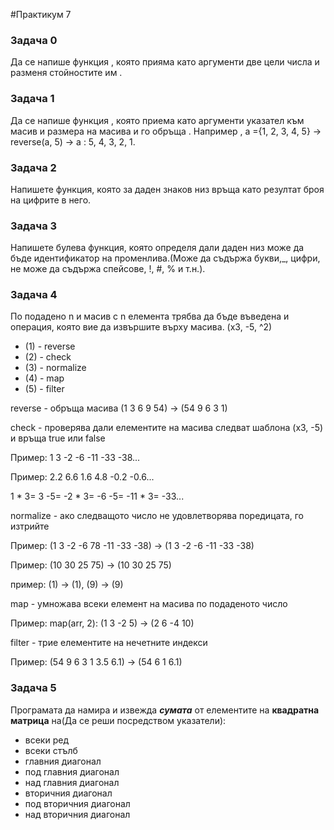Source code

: #Практикум 7

### Задача 0

Да се напише функция , която прияма като аргументи две цели числа и
разменя стойностите им .

### Задача 1

Да се напише функция , която приема като аргументи указател към масив и размера на масива и го обръща . Например , а ={1, 2, 3, 4, 5} → reverse(a, 5) → a : 5, 4, 3, 2, 1.

### Задача 2
Напишете функция, която за даден знаков низ връща като резултат броя на цифрите в него.

### Задача 3
Напишете булева функция, която определя дали даден низ може да бъде идентификатор на променлива.(Може да съдържа букви,_, цифри, не може да съдържа спейсове, !, #, % и т.н.).

### Задача 4

По подадено n и масив с n елемента трябва да бъде въведена и операция, която вие да извършите върху масива.
(х3, -5, ^2)
* (1) - reverse
* (2) - check
* (3) - normalize
* (4) - map
* (5) - filter

reverse - обръща масива (1 3 6 9 54) -> (54 9 6 3 1)

check - проверява дали елементите на масива следват шаблона (х3, -5) и връща true или false

Пример: 1 3 -2 -6 -11 -33 -38...

Пример: 2.2 6.6 1.6 4.8 -0.2 -0.6...

1 * 3= 3 -5= -2 * 3= -6 -5= -11 * 3= -33...

normalize - ако следващото число не удовлетворява поредицата, го изтрийте

Пример: (1 3 -2 -6 78 -11 -33 -38) -> (1 3 -2 -6 -11 -33 -38)

Пример: (10 30 25 75) -> (10 30 25 75)

пример: (1) -> (1), (9) -> (9)

map - умножава всеки елемент на масива по подаденото число

Пример: map(arr, 2): (1 3 -2 5) -> (2 6 -4 10)

filter - трие елементите на нечетните индекси

Пример: (54 9 6 3 1 3.5 6.1) -> (54 6 1 6.1)

### Задача 5
Програмата да намира и извежда ***сумата*** от елементите на **квадратна матрица** на(Да се реши посредством указатели):

   * всеки ред
   * всеки стълб
   * главния диагонал
   * под главния диагонал
   * над главния диагонал
   * вторичния диагонал
   * под вторичния диагонал
   * над вторичния диагонал
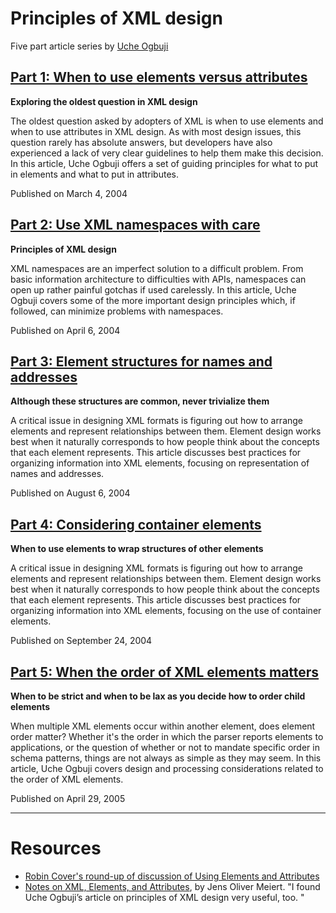 # Principles of XML design

Five part article series by [Uche Ogbuji](http://uche.ogbuji.net)

## [Part 1: When to use elements versus attributes](https://www.ibm.com/developerworks/library/x-eleatt/index.html)

**Exploring the oldest question in XML design**

The oldest question asked by adopters of XML is when to use elements and when to use
attributes in XML design. As with most design issues, this question rarely has absolute
answers, but developers have also experienced a lack of very clear guidelines to help them
make this decision. In this article, Uche Ogbuji offers a set of guiding principles for what to put
in elements and what to put in attributes.

Published on March 4, 2004

## [Part 2: Use XML namespaces with care](https://www.ibm.com/developerworks/xml/library/x-namcar/index.html)

**Principles of XML design**

XML namespaces are an imperfect solution to a difficult problem. From basic information
architecture to difficulties with APIs, namespaces can open up rather painful gotchas if used
carelessly. In this article, Uche Ogbuji covers some of the more important design principles
which, if followed, can minimize problems with namespaces.

Published on April 6, 2004

## [Part 3: Element structures for names and addresses](https://www.ibm.com/developerworks/xml/library/x-elemdes/x-elemdes-pdf.pdf)

**Although these structures are common, never trivialize them**

A critical issue in designing XML formats is figuring out how to arrange elements and represent
relationships between them. Element design works best when it naturally corresponds to how
people think about the concepts that each element represents. This article discusses best
practices for organizing information into XML elements, focusing on representation of names
and addresses.

Published on August 6, 2004

## [Part 4: Considering container elements](https://www.ibm.com/developerworks/xml/library/x-contain/index.html)

**When to use elements to wrap structures of other elements**

A critical issue in designing XML formats is figuring out how to arrange elements and represent
relationships between them. Element design works best when it naturally corresponds to
how people think about the concepts that each element represents. This article discusses
best practices for organizing information into XML elements, focusing on the use of container
elements.

Published on September 24, 2004

## [Part 5: When the order of XML elements matters](https://www.ibm.com/developerworks/xml/library/x-eleord/index.html)

**When to be strict and when to be lax as you decide how to order child elements**

When multiple XML elements occur within another element, does element order matter?
Whether it's the order in which the parser reports elements to applications, or the question of
whether or not to mandate specific order in schema patterns, things are not always as simple
as they may seem. In this article, Uche Ogbuji covers design and processing considerations
related to the order of XML elements.

Published on April 29, 2005

---

# Resources

* [Robin Cover's round-up of discussion of Using Elements and Attributes](http://xml.coverpages.org/elementsAndAttrs.html)
* [Notes on XML, Elements, and Attributes](https://meiert.com/en/blog/notes-on-xml-design/), by Jens Oliver Meiert. "I found Uche Ogbuji’s article on principles of XML design very useful, too. "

# WORK INSTRUCTION:
Print out the entries above word for word from the first line to the line containing "### Задача 4", both included, omitting the pictures.

# ANSWER BELOW:
Source code

: #Практикум 7

### Задача 0

Да се напише функция , която прияма като аргументи две цели числа и
разменя стойностите им .

### Задача 1

Да се напише функция , която приема като аргументи указател към масив и размера на масива и го обръща . Например , а ={1, 2, 3, 4, 5} → reverse(a, 5) → a : 5, 4, 3, 2, 1.

### Задача 2
Напишете функция, която за даден знаков низ връща като резултат броя на цифрите в него.

### Задача 3
Напишете булева функция, която определя дали даден низ може да бъде идентификатор на променлива.(Може да съдържа букви,_, цифри, не може да съдържа спейсове, !, #, % и т.н.).

### Задача 4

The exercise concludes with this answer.